* Exercise directions
Go through the data below and report how many lines contain "Azure"; the reply holds only that number.
═════ Data ═════
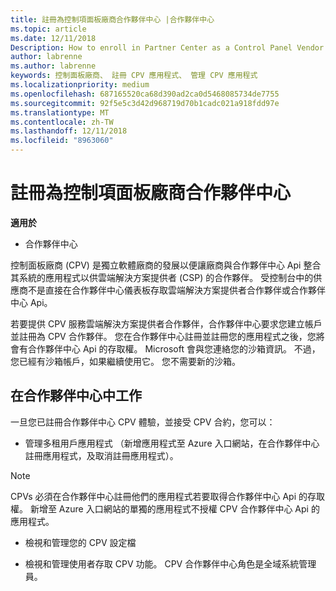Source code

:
 ```yaml
---
title: 註冊為控制項面板廠商合作夥伴中心 |合作夥伴中心
ms.topic: article
ms.date: 12/11/2018
Description: How to enroll in Partner Center as a Control Panel Vendor
author: labrenne
ms.author: labrenne
keywords: 控制面板廠商、 註冊 CPV 應用程式、 管理 CPV 應用程式
ms.localizationpriority: medium
ms.openlocfilehash: 687165520ca68d390ad2ca0d5468085734de7755
ms.sourcegitcommit: 92f5e5c3d42d968719d70b1cadc021a918fdd97e
ms.translationtype: MT
ms.contentlocale: zh-TW
ms.lasthandoff: 12/11/2018
ms.locfileid: "8963060"
---
```

# <a name="enroll-in-partner-center-as-a-control-panel-vendor"></a>註冊為控制項面板廠商合作夥伴中心

**適用於**

- 合作夥伴中心

控制面板廠商 (CPV) 是獨立軟體廠商的發展以便讓廠商與合作夥伴中心 Api 整合其系統的應用程式以供雲端解決方案提供者 (CSP) 的合作夥伴。 受控制台中的供應商不是直接在合作夥伴中心儀表板存取雲端解決方案提供者合作夥伴或合作夥伴中心 Api。

若要提供 CPV 服務雲端解決方案提供者合作夥伴，合作夥伴中心要求您建立帳戶並註冊為 CPV 合作夥伴。 您在合作夥伴中心註冊並註冊您的應用程式之後，您將會有合作夥伴中心 Api 的存取權。  Microsoft 會與您連絡您的沙箱資訊。 不過，您已經有沙箱帳戶，如果繼續使用它。 您不需要新的沙箱。 


## <a name="working-in-partner-center"></a>在合作夥伴中心中工作
一旦您已註冊合作夥伴中心 CPV 體驗，並接受 CPV 合約，您可以：

- 管理多租用戶應用程式 （新增應用程式至 Azure 入口網站，在合作夥伴中心註冊應用程式，及取消註冊應用程式）。

>[!Note] 
>CPVs 必須在合作夥伴中心註冊他們的應用程式若要取得合作夥伴中心 Api 的存取權。 新增至 Azure 入口網站的單獨的應用程式不授權 CPV 合作夥伴中心 Api 的應用程式。

- 檢視和管理您的 CPV 設定檔 

- 檢視和管理使用者存取 CPV 功能。 CPV 合作夥伴中心角色是全域系統管理員。


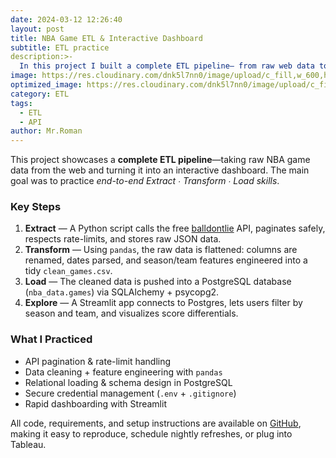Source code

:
 ```yaml
---
date: 2024-03-12 12:26:40
layout: post
title: NBA Game ETL & Interactive Dashboard
subtitle: ETL practice
description:>-
  In this project I built a complete ETL pipeline— from raw web data to an interactive front-end:
image: https://res.cloudinary.com/dnk5l7nn0/image/upload/c_fill,w_600,h_338,ar_16:9/v1750105085/20250616_1616_Vintage_NBA_Scoreboard_simple_compose_01jxx6396ze7av3d978yrj5ghb_jenewu.png
optimized_image: https://res.cloudinary.com/dnk5l7nn0/image/upload/c_fill,w_600,h_338,ar_16:9/v1750105085/20250616_1616_Vintage_NBA_Scoreboard_simple_compose_01jxx6396ze7av3d978yrj5ghb_jenewu.png
category: ETL
tags:
  - ETL
  - API
author: Mr.Roman
---
```

<p>
    This project showcases a <strong>complete ETL pipeline</strong>—taking raw NBA game data from the web and turning it into an interactive dashboard.
    The main goal was to practice <em>end-to-end Extract ∙ Transform ∙ Load skills</em>.
  </p>

  <h3>Key Steps</h3>
  <ol>
    <li>
      <strong>Extract</strong> &mdash; A Python script calls the free
      <a href="https://www.balldontlie.io" target="_blank" rel="noopener">balldontlie</a> API,
      paginates safely, respects rate-limits, and stores raw JSON data.
    </li>
    <li>
      <strong>Transform</strong> &mdash; Using <code>pandas</code>, the raw data is flattened:
      columns are renamed, dates parsed, and season/team features engineered into
      a tidy <code>clean_games.csv</code>.
    </li>
    <li>
      <strong>Load</strong> &mdash; The cleaned data is pushed into a PostgreSQL
      database (<code>nba_data.games</code>) via SQLAlchemy + psycopg2.
    </li>
    <li>
      <strong>Explore</strong> &mdash; A Streamlit app connects to Postgres,
      lets users filter by season and team, and visualizes score differentials.
    </li>
  </ol>

  <h3>What I Practiced</h3>
  <ul>
    <li>API pagination &amp; rate-limit handling</li>
    <li>Data cleaning + feature engineering with <code>pandas</code></li>
    <li>Relational loading &amp; schema design in PostgreSQL</li>
    <li>Secure credential management (<code>.env</code> + <code>.gitignore</code>)</li>
    <li>Rapid dashboarding with Streamlit</li>
  </ul>

  <p>
    All code, requirements, and setup instructions are available on
    <a href="https://github.com/your-username/nba-game-etl" target="_blank" rel="noopener">GitHub</a>,
    making it easy to reproduce, schedule nightly refreshes, or plug into Tableau.
  </p>










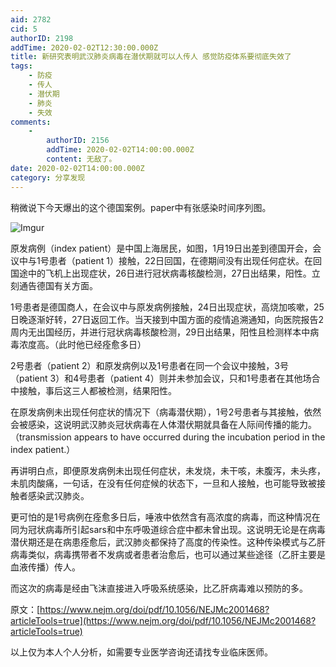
 ```yaml
---
aid: 2782
cid: 5
authorID: 2198
addTime: 2020-02-02T12:30:00.000Z
title: 新研究表明武汉肺炎病毒在潜伏期就可以人传人 感觉防疫体系要彻底失效了
tags:
    - 防疫
    - 传人
    - 潜伏期
    - 肺炎
    - 失效
comments:
    -
        authorID: 2156
        addTime: 2020-02-02T14:00:00.000Z
        content: 无敌了。
date: 2020-02-02T14:00:00.000Z
category: 分享发现
---
```


稍微说下今天爆出的这个德国案例。paper中有张感染时间序列图。

![Imgur](https://imgur.com/ITnTDS5.png)

原发病例（index patient）是中国上海居民，如图，1月19日出差到德国开会，会议中与1号患者（patient 1）接触，22日回国，在德期间没有出现任何症状。在回国途中的飞机上出现症状，26日进行冠状病毒核酸检测，27日出结果，阳性。立刻通告德国有关方面。

1号患者是德国商人，在会议中与原发病例接触，24日出现症状，高烧加咳嗽，25日晚逐渐好转，27日返回工作。当天接到中国方面的疫情追溯通知，向医院报告2周内无出国经历，并进行冠状病毒核酸检测，29日出结果，阳性且检测样本中病毒浓度高。（此时他已经痊愈多日）

2号患者（patient 2）和原发病例以及1号患者在同一个会议中接触，3号（patient 3）和4号患者（patient 4）则并未参加会议，只和1号患者在其他场合中接触，事后这三人都被检测，结果阳性。

在原发病例未出现任何症状的情况下（病毒潜伏期），1号2号患者与其接触，依然会被感染，这说明武汉肺炎冠状病毒在人体潜伏期就具备在人际间传播的能力。（transmission appears to have occurred during the incubation period in the index patient.）

再讲明白点，即便原发病例未出现任何症状，未发烧，未干咳，未腹泻，未头疼，未肌肉酸痛，一句话，在没有任何症候的状态下，一旦和人接触，也可能导致被接触者感染武汉肺炎。

更可怕的是1号病例在痊愈多日后，唾液中依然含有高浓度的病毒，而这种情况在同为冠状病毒所引起sars和中东呼吸道综合症中都未曾出现。这说明无论是在病毒潜伏期还是在病患痊愈后，武汉肺炎都保持了高度的传染性。这种传染模式与乙肝病毒类似，病毒携带者不发病或者患者治愈后，也可以通过某些途径（乙肝主要是血液传播）传人。

而这次的病毒是经由飞沫直接进入呼吸系统感染，比乙肝病毒难以预防的多。

原文：[https://www.nejm.org/doi/pdf/10.1056/NEJMc2001468?articleTools=true](https://www.nejm.org/doi/pdf/10.1056/NEJMc2001468?articleTools=true)

以上仅为本人个人分析，如需要专业医学咨询还请找专业临床医师。
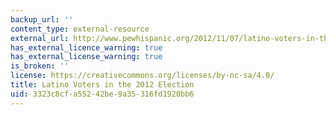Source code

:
 ```yaml
---
backup_url: ''
content_type: external-resource
external_url: http://www.pewhispanic.org/2012/11/07/latino-voters-in-the-2012-election/
has_external_licence_warning: true
has_external_license_warning: true
is_broken: ''
license: https://creativecommons.org/licenses/by-nc-sa/4.0/
title: Latino Voters in the 2012 Election
uid: 3323c8cf-a552-42be-9a35-316fd1920bb6
---
```

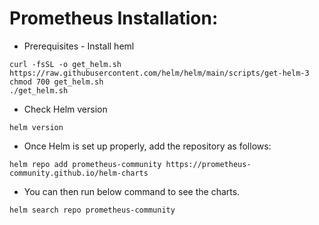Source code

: # Prometheus Installation:

- Prerequisites - Install heml

```
curl -fsSL -o get_helm.sh https://raw.githubusercontent.com/helm/helm/main/scripts/get-helm-3
chmod 700 get_helm.sh
./get_helm.sh
```

- Check Helm version
```
helm version
```
- Once Helm is set up properly, add the repository as follows:
```
helm repo add prometheus-community https://prometheus-community.github.io/helm-charts
```
- You can then run below command to see the charts.
```
helm search repo prometheus-community
``` 
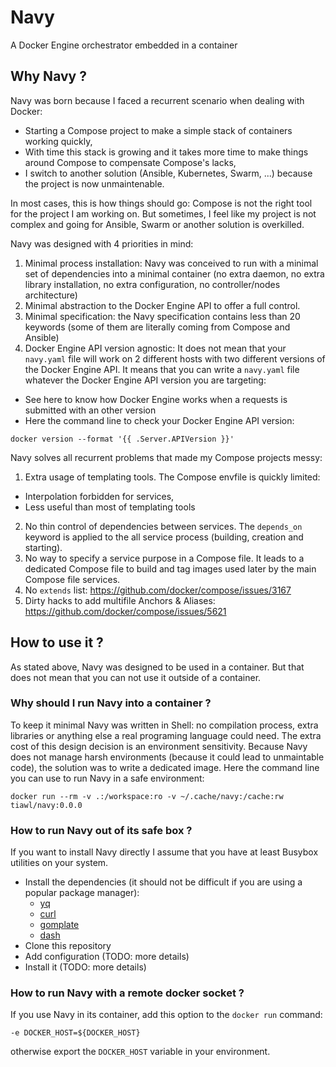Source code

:# Navy

A Docker Engine orchestrator embedded in a container

## Why Navy ?

Navy was born because I faced a recurrent scenario when dealing with Docker:
- Starting a Compose project to make a simple stack of containers working quickly,
- With time this stack is growing and it takes more time to make things around Compose to compensate Compose's lacks,
- I switch to another solution (Ansible, Kubernetes, Swarm, ...) because the project is now unmaintenable.

In most cases, this is how things should go: Compose is not the right tool for the project I am working on.
But sometimes, I feel like my project is not complex and going for Ansible, Swarm or another solution is overkilled.

Navy was designed with 4 priorities in mind:
1. Minimal process installation: Navy was conceived to run with a minimal set of dependencies into a minimal container (no extra daemon, no extra library installation, no extra configuration, no controller/nodes architecture)
2. Minimal abstraction to the Docker Engine API to offer a full control.
3. Minimal specification: the Navy specification contains less than 20 keywords (some of them are literally coming from Compose and Ansible)
4. Docker Engine API version agnostic: It does not mean that your `navy.yaml` file will work on 2 different hosts with two different versions of the Docker Engine API. It means that you can write a `navy.yaml` file whatever the Docker Engine API version you are targeting:
  - See here to know how Docker Engine works when a requests is submitted with an other version
  - Here the command line to check your Docker Engine API version:
```
docker version --format '{{ .Server.APIVersion }}'
```

Navy solves all recurrent problems that made my Compose projects messy:
1. Extra usage of templating tools. The Compose envfile is quickly limited:
  - Interpolation forbidden for services,
  - Less useful than most of templating tools
2. No thin control of dependencies between services. The `depends_on` keyword is applied to the all service process (building, creation and starting).
3. No way to specify a service purpose in a Compose file. It leads to a dedicated Compose file to build and tag images used later by the main Compose file services.
4. No `extends` list: https://github.com/docker/compose/issues/3167
5. Dirty hacks to add multifile Anchors & Aliases: https://github.com/docker/compose/issues/5621

## How to use it ?

As stated above, Navy was designed to be used in a container. But that does not mean that you can not use it outside of a container.

### Why should I run Navy into a container ?

To keep it minimal Navy was written in Shell: no compilation process, extra libraries or anything else a real programing language could need. The extra cost of this design decision is an environment sensitivity. Because Navy does not manage harsh environments (because it could lead to unmaintable code), the solution was to write a dedicated image. Here the command line you can use to run Navy in a safe environment:
```
docker run --rm -v .:/workspace:ro -v ~/.cache/navy:/cache:rw tiawl/navy:0.0.0
```

### How to run Navy out of its safe box ?

If you want to install Navy directly I assume that you have at least Busybox utilities on your system.
- Install the dependencies (it should not be difficult if you are using a popular package manager):
  - [yq](https://github.com/mikefarah/yq)
  - [curl](https://github.com/curl/curl)
  - [gomplate](https://github.com/hairyhenderson/gomplate)
  - [dash](https://git.kernel.org/pub/scm/utils/dash/dash.git/)
- Clone this repository
- Add configuration (TODO: more details)
- Install it (TODO: more details)

### How to run Navy with a remote docker socket ?

If you use Navy in its container, add this option to the `docker run` command:
```
-e DOCKER_HOST=${DOCKER_HOST}
```

otherwise export the `DOCKER_HOST` variable in your environment.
═════
* Task result
2